Nein. Mir ist klar, dass die Leute kaum unterscheiden zwischen „einem Film mit...“ und „einem Film von...“.“ Ist klar, meine Nase ist abgebildet und mein Name steht auf dem Plakat. Aber natürlich habe ich eine ganz andere emotionale Bindungen zu einem Film wie „Buddy“, den ich inszeniert habe, als wenn du „nur“ spielst. Mir hat das irrsinnig leid getan für Dietl und Haußmann, ich habe die Filme auch sehr gemocht. Aber ich habe das als Zaungast beobachtet. Das hab ich mir von „Manitu“ behalten. Als das so losging, haben Rick Kavanian und ich uns auf einem Parkplatz geschworen, diesen Wahnsinn nicht an uns heranzulassen. Dass wir uns das wie Zaungäste angucken. Wir gucken einfach, wie alle anderen um uns herum durchdrehen. Diese Haltung habe ich mir glücklicherweise bewahren können. Das gleiche gilt auch für einen Misserfolg. Den darf man auch nicht zu nah an sich heranlassen.

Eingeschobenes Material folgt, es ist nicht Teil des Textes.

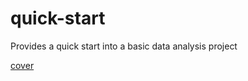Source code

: # quick-start
Provides a quick start into a basic data analysis project

[cover](https://avehtari.github.io/ROS-Examples/ROS_frontcover.png)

Wenn wir von deutschen Blockbustern sprechen, gibt es nur wenige Stars, die den Erfolg versprechen. Nach Ihnen kommt lange nichts, dann Til Schweiger, Matthias Schweighöfer und neuerdings auch Elyas M’Barek. Sie sind die „Blockbastler“. Haben Sie eigentlich Kontakt miteinander? Oder empfinden Sie sich als Konkurrenten?

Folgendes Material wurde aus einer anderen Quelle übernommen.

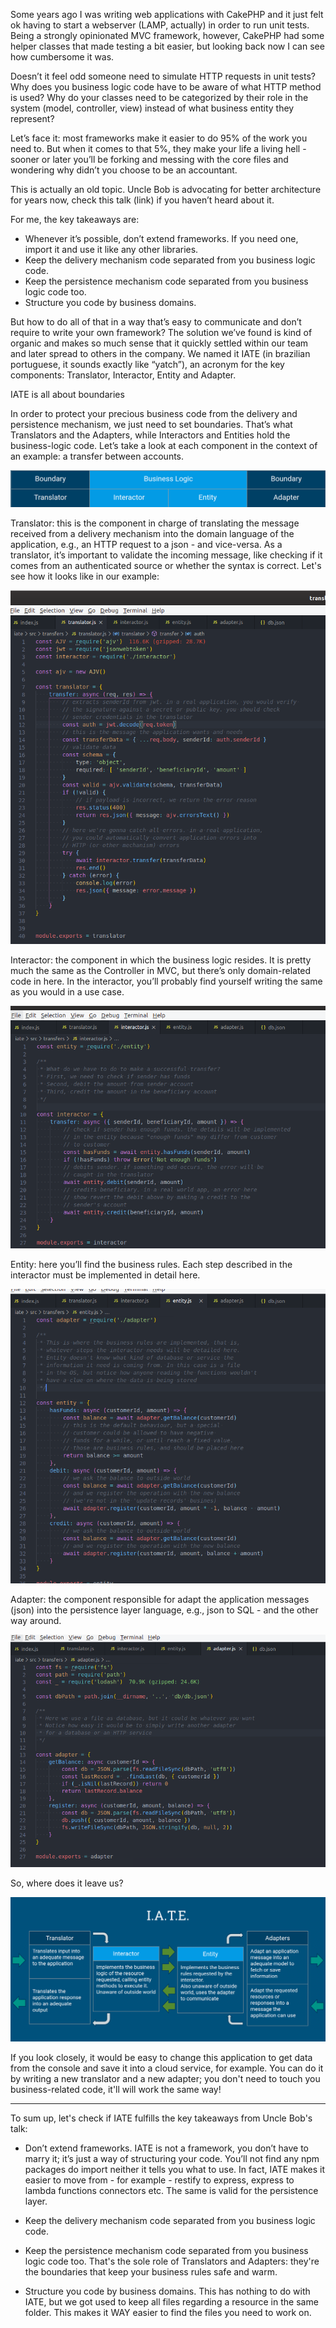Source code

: Some years ago I was writing web applications with CakePHP and it just felt ok having to start a webserver (LAMP, actually) in order to run unit tests. Being a strongly opinionated MVC framework, however, CakePHP had some helper classes that made testing a bit easier, but looking back now I can see how cumbersome it was.

Doesn’t it feel odd someone need to simulate HTTP requests in unit tests? Why does you business logic code have to be aware of what HTTP method is used? Why do your classes need to be categorized by their role in the system (model, controller, view) instead of what business entity they represent?

Let’s face it: most frameworks make it easier to do 95% of the work you need to. But when it comes to that 5%, they make your life a living hell - sooner or later you’ll be forking and messing with the core files and wondering why didn’t you choose to be an accountant.

This is actually an old topic. Uncle Bob is advocating for better architecture for years now, check this talk (link) if you haven’t heard about it.

For me, the key takeaways are:

* Whenever it’s possible, don’t extend frameworks. If you need one, import it and use it like any other libraries.
* Keep the delivery mechanism code separated from you business logic code.
* Keep the persistence mechanism code separated from you business logic code too.
* Structure you code by business domains.

But how to do all of that in a way that’s easy to communicate and don’t require to write your own framework? The solution we’ve found is kind of organic and makes so much sense that it quickly settled within our team and later spread to others in the company. We named it IATE (in brazilian portuguese, it sounds exactly like “yatch”), an acronym for the key components: Translator, Interactor, Entity and Adapter.

IATE is all about boundaries

In order to protect your precious business code from the delivery and persistence mechanism, we just need to set boundaries. That’s what Translators and the Adapters, while Interactors and Entities hold the business-logic code. Let’s take a look at each component in the context of an example: a transfer between accounts.

![iate scheme](https://github.com/afmeirelles/iate/blob/master/img/sctructure.png)

Translator: this is the component in charge of translating the message received from a delivery mechanism into the domain language of the application, e.g., an HTTP request to a json - and vice-versa. As a translator, it’s important to validate the incoming message, like checking if it comes from an authenticated source or whether the syntax is correct. Let's see how it looks like in our example:

![translator](https://github.com/afmeirelles/iate/blob/master/img/translator.png)

Interactor: the component in which the business logic resides. It is pretty much the same as the Controller in MVC, but there’s only domain-related code in here. In the interactor, you’ll probably find yourself writing the same as you would in a use case.

![interactor](https://github.com/afmeirelles/iate/blob/master/img/interactor.png)

Entity: here you’ll find the business rules. Each step described in the interactor must be implemented in detail here.

![entity](https://github.com/afmeirelles/iate/blob/master/img/entity.png)

Adapter: the component responsible for adapt the application messages (json) into the persistence layer language, e.g., json to SQL - and the other way around.

![adapter](https://github.com/afmeirelles/iate/blob/master/img/adapter.png)

So, where does it leave us?

![iate scheme](https://github.com/afmeirelles/iate/blob/master/img/iate.png)

If you look closely, it would be easy to change this application to get data from the console and save it into a cloud service, for example. You can do it by writing a new translator and a new adapter; you don't need to touch you business-related code, it'll will work the same way!

-------

To sum up, let's check if IATE fulfills the key takeaways from Uncle Bob's talk:

* Don’t extend frameworks.
IATE is not a framework, you don’t have to marry it; it’s just a way of structuring your code. You’ll not find any npm packages do import neither it tells you what to use. In fact, IATE makes it easier to move from - for example - restify to express, express to lambda functions connectors etc. The same is valid for the persistence layer.

* Keep the delivery mechanism code separated from you business logic code.
* Keep the persistence mechanism code separated from you business logic code too.
That's the sole role of Translators and Adapters: they're the boundaries that keep your business rules safe and warm.

* Structure you code by business domains.
This has nothing to do with IATE, but we got used to keep all files regarding a resource in the same folder. This makes it WAY easier to find the files you need to work on.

Mir ist es eine enorme Erleichterung, wenn das auf mehreren Schultern lastet. Ich wünschte mir, dass da mehr nachkommt. Vor allem würde ich mir das auch bei den weiblichen Darstellern wünschen. Til kenne ich schon etwas länger, er hat ja bei „(T)Raumschiff Surprise“ mitgespielt. Und Elyas hat jetzt bei der Sitcom mitgemacht. Die Aufzeichnung war schon vor einigen Wochen, lange vor dem Kinostart von „Fack ju Göhte“. Mit diesem wahnsinnigen Erfolg hat, glaube ich, keiner gerechnet. Für die Sitcom war´s ein Geschenk. Ich freu mich für ihn. Ich freu mich für jeden neuen Film, der durch die Decke geht. Mir tut’s auch gut, wenn sich alle mal auf einen anderen stürzen und ich in Ruhe arbeiten kann.
Ich muss noch mal auf Ihren kleinen Mann kommen. Weiß der eigentlich, was sein Papa macht?
Nee. Im Bullyversum war er schon, mit meiner Frau. Das war bunt, das hat ihm gefallen. Und zu Hause hat er mir mit großen Augen gesagt: Papa, ich war im Bullyversum unddu warst auch da! Er kriegt schon mit, dass die Leute mich ansprechen und Autogramme wollen. Vielleicht glaubt er aber, das ist bei allen Vätern so. Bei uns zu Hause läuft kein Fernsehen, seit es ihn gibt. Höchstens ein bisschen Fußball am Samstag, aber da verliert er nach einer Viertelstunde das Interesse. Er weiß auch noch nicht, was Filme sind. Und das soll auch eine Weile so bleiben.